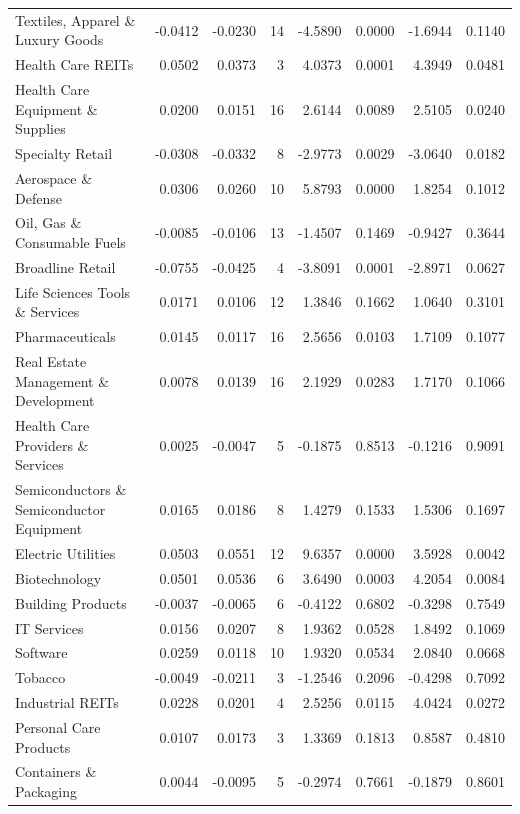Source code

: \begin{table}
\begin{tabular}{lrrrrrrr}
Textiles, Apparel \& Luxury Goods & -0.0412 & -0.0230 & 14 & -4.5890 & 0.0000 & -1.6944 & 0.1140 \\
Health Care REITs & 0.0502 & 0.0373 & 3 & 4.0373 & 0.0001 & 4.3949 & 0.0481 \\
Health Care Equipment \& Supplies & 0.0200 & 0.0151 & 16 & 2.6144 & 0.0089 & 2.5105 & 0.0240 \\
Specialty Retail & -0.0308 & -0.0332 & 8 & -2.9773 & 0.0029 & -3.0640 & 0.0182 \\
Aerospace \& Defense & 0.0306 & 0.0260 & 10 & 5.8793 & 0.0000 & 1.8254 & 0.1012 \\
Oil, Gas \& Consumable Fuels & -0.0085 & -0.0106 & 13 & -1.4507 & 0.1469 & -0.9427 & 0.3644 \\
Broadline Retail & -0.0755 & -0.0425 & 4 & -3.8091 & 0.0001 & -2.8971 & 0.0627 \\
Life Sciences Tools \& Services & 0.0171 & 0.0106 & 12 & 1.3846 & 0.1662 & 1.0640 & 0.3101 \\
Pharmaceuticals & 0.0145 & 0.0117 & 16 & 2.5656 & 0.0103 & 1.7109 & 0.1077 \\
Real Estate Management \& Development & 0.0078 & 0.0139 & 16 & 2.1929 & 0.0283 & 1.7170 & 0.1066 \\
Health Care Providers \& Services & 0.0025 & -0.0047 & 5 & -0.1875 & 0.8513 & -0.1216 & 0.9091 \\
Semiconductors \& Semiconductor Equipment & 0.0165 & 0.0186 & 8 & 1.4279 & 0.1533 & 1.5306 & 0.1697 \\
Electric Utilities & 0.0503 & 0.0551 & 12 & 9.6357 & 0.0000 & 3.5928 & 0.0042 \\
Biotechnology & 0.0501 & 0.0536 & 6 & 3.6490 & 0.0003 & 4.2054 & 0.0084 \\
Building Products & -0.0037 & -0.0065 & 6 & -0.4122 & 0.6802 & -0.3298 & 0.7549 \\
IT Services & 0.0156 & 0.0207 & 8 & 1.9362 & 0.0528 & 1.8492 & 0.1069 \\
Software & 0.0259 & 0.0118 & 10 & 1.9320 & 0.0534 & 2.0840 & 0.0668 \\
Tobacco & -0.0049 & -0.0211 & 3 & -1.2546 & 0.2096 & -0.4298 & 0.7092 \\
Industrial REITs & 0.0228 & 0.0201 & 4 & 2.5256 & 0.0115 & 4.0424 & 0.0272 \\
Personal Care Products & 0.0107 & 0.0173 & 3 & 1.3369 & 0.1813 & 0.8587 & 0.4810 \\
Containers \& Packaging & 0.0044 & -0.0095 & 5 & -0.2974 & 0.7661 & -0.1879 & 0.8601 \\

\end{tabular}
\end{table}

= = = = =

## WHAT YOU SHOULD DO:
Return every line of the material in which the word "Services" is found.

## SOLUTION BELOW:
Life Sciences Tools \& Services & 0.0171 & 0.0106 & 12 & 1.3846 & 0.1662 & 1.0640 & 0.3101 \\
Health Care Providers \& Services & 0.0025 & -0.0047 & 5 & -0.1875 & 0.8513 & -0.1216 & 0.9091 \\
IT Services & 0.0156 & 0.0207 & 8 & 1.9362 & 0.0528 & 1.8492 & 0.1069 \\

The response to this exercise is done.